The Mall of America in Minneapolis   not really like the Outlets but something to see and many restaurants there

just a thought


----------



## #1 Cowboys Fan (Aug 12, 2012)

Thanks for the Duluth suggestion---I'll look it up.

How about those from Western Wisconsin?

Northern Iowa?

Eastern South Dakota?

Thanks,
Pat


----------



## jd2601 (Aug 12, 2012)

North western Wisconsin is nice.  There are a lot of lakes in the Hayward area.  Past Hayward is Cable Wisconsin that has Telemark resort and timeshares.  I believe they have been working on improving this resort.  This is not as touristy as Wisconsin Dells area.

You are then close to the South Shore of Lake Superior.  Bayfield, WI has an apple festival I believe early October.  The Appostle Islands are a ferry ride away from Bayfield.  Porcupine Mountain area is a couple of hours away in the UP of Michigan on Lake Superior.

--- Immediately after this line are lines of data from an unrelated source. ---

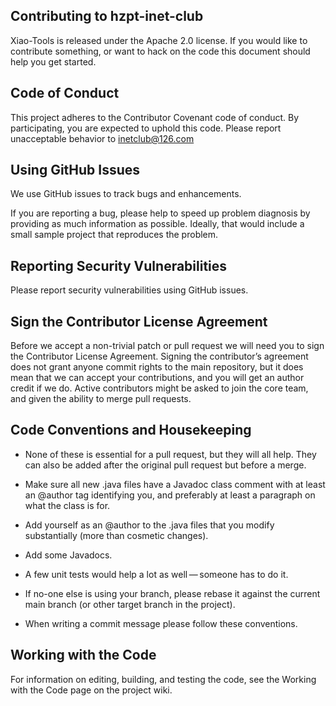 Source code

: ## Contributing to hzpt-inet-club
Xiao-Tools is released under the Apache 2.0 license. If you would like to contribute something, or want to hack on the code this document should help you get started.

## Code of Conduct
This project adheres to the Contributor Covenant code of conduct. By participating, you are expected to uphold this code. Please report unacceptable behavior to <inetclub@126.com>

## Using GitHub Issues
We use GitHub issues to track bugs and enhancements. 

If you are reporting a bug, please help to speed up problem diagnosis by providing as much information as possible. Ideally, that would include a small sample project that reproduces the problem.

## Reporting Security Vulnerabilities
Please report security vulnerabilities using GitHub issues.

## Sign the Contributor License Agreement
Before we accept a non-trivial patch or pull request we will need you to sign the Contributor License Agreement. Signing the contributor’s agreement does not grant anyone commit rights to the main repository, but it does mean that we can accept your contributions, and you will get an author credit if we do. Active contributors might be asked to join the core team, and given the ability to merge pull requests.

## Code Conventions and Housekeeping
- None of these is essential for a pull request, but they will all help. They can also be added after the original pull request but before a merge.

- Make sure all new .java files have a Javadoc class comment with at least an @author tag identifying you, and preferably at least a paragraph on what the class is for.

- Add yourself as an @author to the .java files that you modify substantially (more than cosmetic changes).

- Add some Javadocs.

- A few unit tests would help a lot as well — someone has to do it.

- If no-one else is using your branch, please rebase it against the current main branch (or other target branch in the project).

- When writing a commit message please follow these conventions.

## Working with the Code
For information on editing, building, and testing the code, see the Working with the Code page on the project wiki.
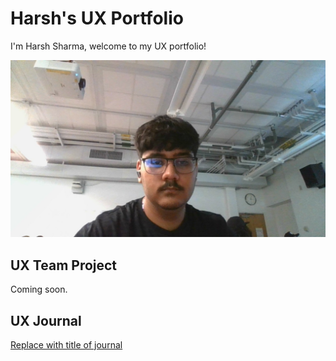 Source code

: # Harsh's UX Portfolio

I'm Harsh Sharma, welcome to my UX portfolio!

![A Picture of me](WIN_20250902_15_02_55_Pro.jpg)



## UX Team Project

Coming soon.

## UX Journal

[Replace with title of journal](journal/)

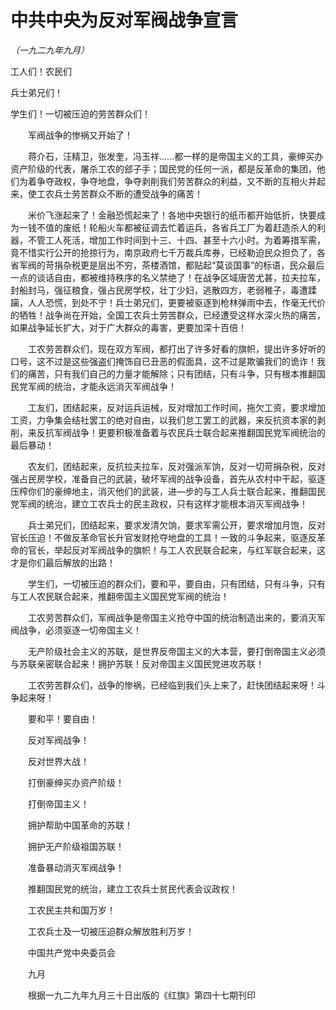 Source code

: # 中共中央为反对军阀战争宣言

*（一九二九年九月）*

工人们！农民们

兵士弟兄们！

学生们！一切被压迫的劳苦群众们！

　　军阀战争的惨祸又开始了！

　　蒋介石，汪精卫，张发奎，冯玉祥……都一样的是帝国主义的工具，豪绅买办资产阶级的代表，屠杀工农的郐子手；国民党的任何一派，都是反革命的集团，他们为着争夺政权，争夺地盘，争夺剥削我们劳苦群众的利益，又不断的互相火并起来，使工农兵士劳苦群众不断的遭受战争的痛苦！

　　米价飞涨起来了！金融恐慌起来了！各地中央银行的纸币都开始低折，快要成为一钱不值的废纸！轮船火车都被征调去忙着运兵，各省兵工厂为着赶造杀人的利器，不管工人死活，增加工作时间到十三、十四、甚至十六小时。为着筹措军需，竟不惜实行公开的抢掠行为，南京政府七千万裁兵库券，已经勒迫民众担负了，各省军阀的苛捐杂税更是层出不穷，茶楼酒馆，都贴起“莫谈国事”的标语，民众最后一点的谈话自由，都被维持秩序的名义禁绝了！在战争区域唐苦尤甚，拉夫拉车，封船封马，强征粮食，强占民房学校，壮丁少妇，逃散四方，老弱稚子，毒遭蹂躏，人人恐慌，到处不宁！兵士弟兄们，更要被驱逐到枪林弹雨中去，作毫无代价的牺牲！战争尚在开始，全国工农兵士劳苦群众，已经遭受这样水深火热的痛苦，如果战争延长扩大，对于广大群众的毒害，更要加深十百倍！

　　工农劳苦群众们，现在双方军阀，都打出了许多好看的旗帜，提出许多好听的口号，这不过是这些强盗们掩饰自已丑恶的假面具，这不过是欺骗我们的诡诈！我们的痛苦，只有我们自己的力量才能解除；只有团结，只有斗争，只有根本推翻国民党军阀的统治，才能永远消灭军阀战争！

　　工友们，团结起来，反对运兵运械，反对增加工作时间，拖欠工资，要求增加工资，力争集会结社罢工的绝对自由，以我们怠工罢工的武器，来反抗资本家的剥削，来反抗军阀战争！更要积极准备着与农民兵士联合起来推翻国民党军阀统治的最后暴动！

　　农友们，团结起来，反抗拉夫拉车，反对强派军饷，反对一切苛捐杂税，反对强占民房学校，准备自己的武装，破坏军阀的战争设备，首先从农村中干起，驱逐压榨你们的豪绅地主，消灭他们的武装，进—步的与工人兵士联合起来，推翻国民党军阀的统治，建立工农兵士的民主政权，只有这样才能根本消灭军阀战争！

　　兵士弟兄们，团结起来，要求发清欠饷，要求军需公开，要求增加月饱，反对官长压迫！不做反革命官长升官发财抢夺地盘的工具！一致的斗争起来，驱逐反革命的官长，举起反对军阀战争的旗帜！与工人农民联合起来，与红军联合起来，这才是你们最后解放的出路！

　　学生们，一切被压迫的群众们，要和平，要自由，只有团结，只有斗争，只有与工人农民联合起来，推翻帝国主义国民党军阀的统治！

　　工农劳苦群众们，军阀战争是帝国主义抢夺中国的统治制造出来的，要消灭军阀战争，必须驱逐一切帝国主义！

　　无产阶级社会主义的苏联，是世界反帝国主义的大本营，要打倒帝国主义必须与苏联亲密联合起来！拥护苏联！反对帝国主义国民党进攻苏联！

　　工农劳苦群众们，战争的惨祸，已经临到我们头上来了，赶快团结起来呀！斗争起来呀！

　　要和平！要自由！

　　反对军阀战争！

　　反对世界大战！

　　打倒豪绅买办资产阶级！

　　打倒帝国主义！

　　拥护帮助中国革命的苏联！

　　拥护无产阶级祖国苏联！

　　准备暴动消灭军阀战争！

　　推翻国民党的统治，建立工农兵士贫民代表会议政权！

　　工农民主共和国万岁！

　　工农兵士及一切被压迫群众解放胜利万岁！

　　中国共产党中央委员会

　　九月

　　根据一九二九年九月三十日出版的《红旗》第四十七期刊印

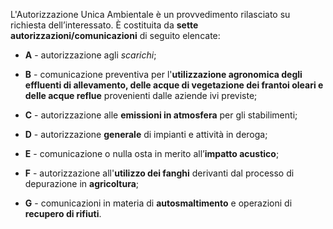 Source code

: L'Autorizzazione Unica Ambientale è un provvedimento rilasciato su richiesta dell’interessato.
È costituita da **sette autorizzazioni/comunicazioni** di seguito elencate:
- **A** - autorizzazione agli *scarichi*;
- **B** - comunicazione preventiva per l'**utilizzazione agronomica degli effluenti di allevamento, delle acque di vegetazione dei frantoi oleari e delle acque reflue** provenienti dalle aziende ivi previste;
- **C** - autorizzazione alle **emissioni in atmosfera** per gli stabilimenti;

- **D** - autorizzazione **generale** di impianti e attività in deroga;

- **E** - comunicazione o nulla osta in merito all’**impatto acustico**;

- **F** - autorizzazione all'**utilizzo dei fanghi** derivanti dal processo di depurazione in **agricoltura**;

- **G** - comunicazioni in materia di **autosmaltimento** e operazioni di **recupero di rifiuti**.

Both the North Shore and South Shore of Lake Superior are very nice.  North Shore is rockier and but Madeline Island and the rest of the Appostle Islands are also very nice.  

Wisconsin Dells is about 4 hours from Minneapolis and has lots of tourist things.  Multiple time shares to stay.  Lots of information available on this area.  Waterparks everywhere!  I would think most if not all of the outdoor ones would be closed but lots of indoor options.

Iowa and South Dakota the western part of the states have some nice areas to visit.  It is a bit of a drive especially in South Dakota to get to the Black Hills and Mount Rushmore but lots to do in the area.

Western Iowa has Lake Okoboji as a tourist are.  Would not be my first choice.  But I imagine others may like the area.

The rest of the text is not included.